Within the first week, an Interim General Manager quickly identified common issues he had seen many times before. The on-site management team was inexperienced; it lacked the know-how and leadership to drive peak performance and to turn things around. There had been a suboptimal manufacturing resource planning (MRP) implementation with minimal training, and the team was overwhelmed by reactive crisis management; there was no time for proactive improvements.
The Interim General Manager immediately established a daily focus on specific bottlenecks affecting quality and delivery. After a review of poor purchasing patterns, he stopped excess purchasing activity through daily review meetings and MRP system reviews.

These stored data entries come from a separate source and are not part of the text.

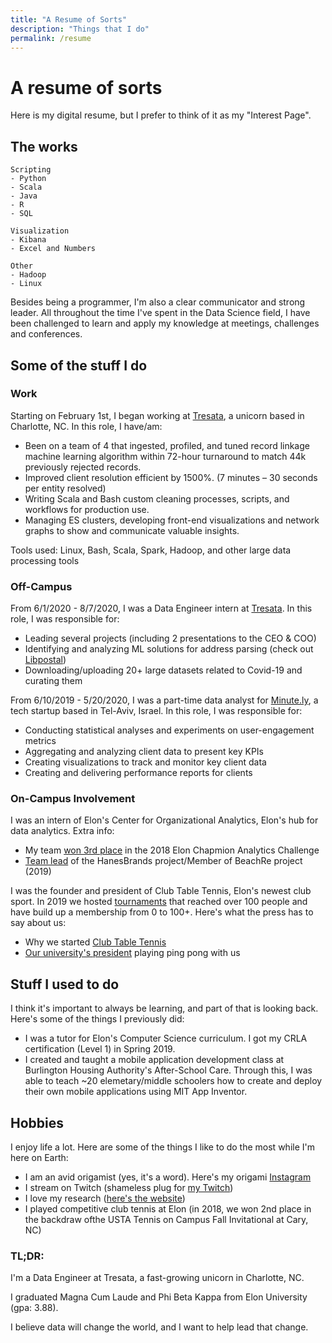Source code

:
 ```yaml
---
title: "A Resume of Sorts"
description: "Things that I do"
permalink: /resume
---
```


# A resume of sorts
Here is my digital resume, but I prefer to think of it as my "Interest Page".
## The works

```
Scripting
- Python
- Scala
- Java 
- R
- SQL

Visualization
- Kibana
- Excel and Numbers

Other
- Hadoop
- Linux
```

Besides being a programmer, I'm also a clear communicator and strong leader. All throughout the time I've spent in the Data Science field, I have been challenged to learn and apply my knowledge at meetings, challenges and conferences. 

## Some of the stuff I do

### Work
Starting on February 1st, I began working at [Tresata](https://tresata.com), a unicorn based in Charlotte, NC.
In this role, I have/am:
- Been on a team of 4 that ingested, profiled, and tuned record linkage machine learning algorithm within 72-hour turnaround to match 44k previously rejected records.
-	Improved client resolution efficient by 1500%. (7 minutes – 30 seconds per entity resolved)
-	Writing Scala and Bash custom cleaning processes, scripts, and workflows for production use.
-	Managing ES clusters, developing front-end visualizations and network graphs to show and communicate valuable insights.


Tools used: Linux, Bash, Scala, Spark, Hadoop, and other large data processing tools

### Off-Campus

From 6/1/2020 - 8/7/2020, I was a Data Engineer intern at [Tresata](https://tresata.com).
In this role, I was responsible for:
- Leading several projects (including 2 presentations to the CEO & COO)
- Identifying and analyzing ML solutions for address parsing (check out [Libpostal](https://github.com/openvenues/libpostal))
- Downloading/uploading 20+ large datasets related to Covid-19 and curating them

From 6/10/2019 - 5/20/2020, I was a part-time data analyst for [Minute.ly](https://www.minute.ly), a tech startup based in Tel-Aviv, Israel. 
In this role, I was responsible for:
- Conducting statistical analyses and experiments on user-engagement metrics
- Aggregating and analyzing client data to present key KPIs
- Creating visualizations to track and monitor key client data
- Creating and delivering performance reports for clients

### On-Campus Involvement

I was an intern of Elon's Center for Organizational Analytics, Elon's hub for data analytics. 
Extra info:
- My team [won 3rd place](https://www.elon.edu/u/news/2018/11/14/teams-leverage-analytics-to-address-sales-opportunities-for-hanesbrands/) in the 2018 Elon Chapmion Analytics Challenge
- [Team lead](https://www.elon.edu/u/academics/business/organizational-analytics-center/interns/) of the HanesBrands project/Member of BeachRe project (2019)

I was the founder and president of Club Table Tennis, Elon's newest club sport. In 2019 we hosted [tournaments](https://www.elon.edu/u/news/2019/04/14/club-table-tennis-to-host-tournament-in-moseley-center-april-19) that reached over 100 people and have build up a membership from 0 to 100+.
Here's what the press has to say about us: 
- Why we started [Club Table Tennis](https://www.elonnewsnetwork.com/article/2019/04/club-table-tennis)
- [Our university's president](https://www.elon.edu/u/news/2019/11/18/table-tennis-more-than-just-a-game-for-president-book) playing ping pong with us

## Stuff I used to do

I think it's important to always be learning, and part of that is looking back. 
Here's some of the things I previously did:
- I was a tutor for Elon's Computer Science  curriculum. I got my CRLA certification (Level 1) in Spring 2019.
- I created and taught a mobile application development class at Burlington Housing Authority's After-School Care. Through this, I was able to teach ~20 elemetary/middle schoolers how to create and deploy their own mobile applications using MIT App Inventor.

## Hobbies

I enjoy life a lot. Here are some of the things I like to do the most while I'm here on Earth:
- I am an avid origamist (yes, it's a word). Here's my origami [Instagram](https://www.instagram.com/lohfi_tv/)
- I stream on Twitch (shameless plug for [my Twitch](https://www.twitch.tv/lohfi_tv))
- I love my research ([here's the website](https://adamrbehrman.github.io/chroma.github.io/privacy-policy))
- I played competitive club tennis at Elon (in 2018, we won 2nd place in the backdraw ofthe USTA Tennis on Campus Fall Invitational at Cary, NC)

### TL;DR:

I'm a Data Engineer at Tresata, a fast-growing unicorn in Charlotte, NC.

I graduated Magna Cum Laude and Phi Beta Kappa from Elon University (gpa: 3.88).

I believe data will change the world, and I want to help lead that change.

From these meetings, he helped the team identify system errors and correct the MRP forecast, safety stock errors, and redundancies that were driving the purchasing. He launched a thirty-five-day timeline to reduce much of the profit loss through the elimination of an external warehouse that was no longer needed. Sales and operations planning were established with cross-functional collaboration, including forecast reviews and capacity planning.
To minimize the quality issues, the team expanded QA inspection within the plant, new products, and shipping activities. Through this process, the team finally gained the ability to self-identify where some bottlenecks were occurring and to make adjustments to improve.

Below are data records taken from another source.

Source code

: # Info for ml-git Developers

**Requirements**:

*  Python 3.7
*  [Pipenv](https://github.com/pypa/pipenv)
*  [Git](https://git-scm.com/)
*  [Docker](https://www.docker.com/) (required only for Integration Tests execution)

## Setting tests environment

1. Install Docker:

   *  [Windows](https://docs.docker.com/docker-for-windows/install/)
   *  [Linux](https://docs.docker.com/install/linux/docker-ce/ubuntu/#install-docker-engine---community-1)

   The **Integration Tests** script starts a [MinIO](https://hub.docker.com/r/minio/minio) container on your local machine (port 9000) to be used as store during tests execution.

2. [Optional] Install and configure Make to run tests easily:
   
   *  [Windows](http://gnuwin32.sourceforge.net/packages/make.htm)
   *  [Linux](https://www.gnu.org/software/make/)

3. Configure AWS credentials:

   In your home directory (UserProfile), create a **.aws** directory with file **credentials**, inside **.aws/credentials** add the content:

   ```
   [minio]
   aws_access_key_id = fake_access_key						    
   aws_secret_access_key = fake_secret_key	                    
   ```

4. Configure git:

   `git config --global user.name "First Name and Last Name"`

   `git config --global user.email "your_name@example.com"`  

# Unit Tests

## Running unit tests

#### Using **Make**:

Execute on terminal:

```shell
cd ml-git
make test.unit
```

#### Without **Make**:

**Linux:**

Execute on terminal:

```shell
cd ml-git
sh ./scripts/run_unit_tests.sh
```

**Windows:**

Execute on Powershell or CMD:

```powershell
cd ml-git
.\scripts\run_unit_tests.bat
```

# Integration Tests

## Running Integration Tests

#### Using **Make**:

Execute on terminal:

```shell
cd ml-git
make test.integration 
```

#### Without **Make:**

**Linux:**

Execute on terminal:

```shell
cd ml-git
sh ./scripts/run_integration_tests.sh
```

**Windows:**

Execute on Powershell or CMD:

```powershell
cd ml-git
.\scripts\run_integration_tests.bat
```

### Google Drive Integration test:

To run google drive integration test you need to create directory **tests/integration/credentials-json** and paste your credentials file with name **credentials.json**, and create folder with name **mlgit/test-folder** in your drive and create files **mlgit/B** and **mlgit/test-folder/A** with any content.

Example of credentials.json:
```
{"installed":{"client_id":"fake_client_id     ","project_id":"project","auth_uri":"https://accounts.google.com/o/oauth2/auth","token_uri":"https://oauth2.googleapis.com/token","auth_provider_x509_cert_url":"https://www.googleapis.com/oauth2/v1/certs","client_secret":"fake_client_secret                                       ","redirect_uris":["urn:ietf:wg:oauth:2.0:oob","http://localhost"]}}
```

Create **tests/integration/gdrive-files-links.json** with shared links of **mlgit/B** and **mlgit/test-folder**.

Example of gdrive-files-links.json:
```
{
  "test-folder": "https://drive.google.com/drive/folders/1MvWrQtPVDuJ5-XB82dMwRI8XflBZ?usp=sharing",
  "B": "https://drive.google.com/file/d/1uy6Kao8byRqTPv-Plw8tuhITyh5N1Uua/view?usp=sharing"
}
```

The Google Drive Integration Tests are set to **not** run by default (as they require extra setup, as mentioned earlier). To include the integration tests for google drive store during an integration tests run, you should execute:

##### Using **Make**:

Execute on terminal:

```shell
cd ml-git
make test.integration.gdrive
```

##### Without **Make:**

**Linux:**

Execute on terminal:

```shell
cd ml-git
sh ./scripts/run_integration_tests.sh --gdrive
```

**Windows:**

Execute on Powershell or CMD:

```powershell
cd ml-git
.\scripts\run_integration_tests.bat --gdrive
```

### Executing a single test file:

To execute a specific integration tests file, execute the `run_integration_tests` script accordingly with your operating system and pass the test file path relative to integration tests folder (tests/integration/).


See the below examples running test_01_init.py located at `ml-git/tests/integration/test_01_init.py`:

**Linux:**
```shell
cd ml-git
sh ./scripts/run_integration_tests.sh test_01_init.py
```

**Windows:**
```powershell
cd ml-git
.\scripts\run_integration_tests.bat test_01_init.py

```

One of the biggest challenges for the sales team was their number one business driver— sample orders. When these took too long or lacked in quality, driving new business became next to impossible. Cross-functional meetings and daily reviews helped to refocus on this area, as well as to share improvements made in other areas that could be applied to this department. Increased communication and visibility provided everyone with what they needed to be successful.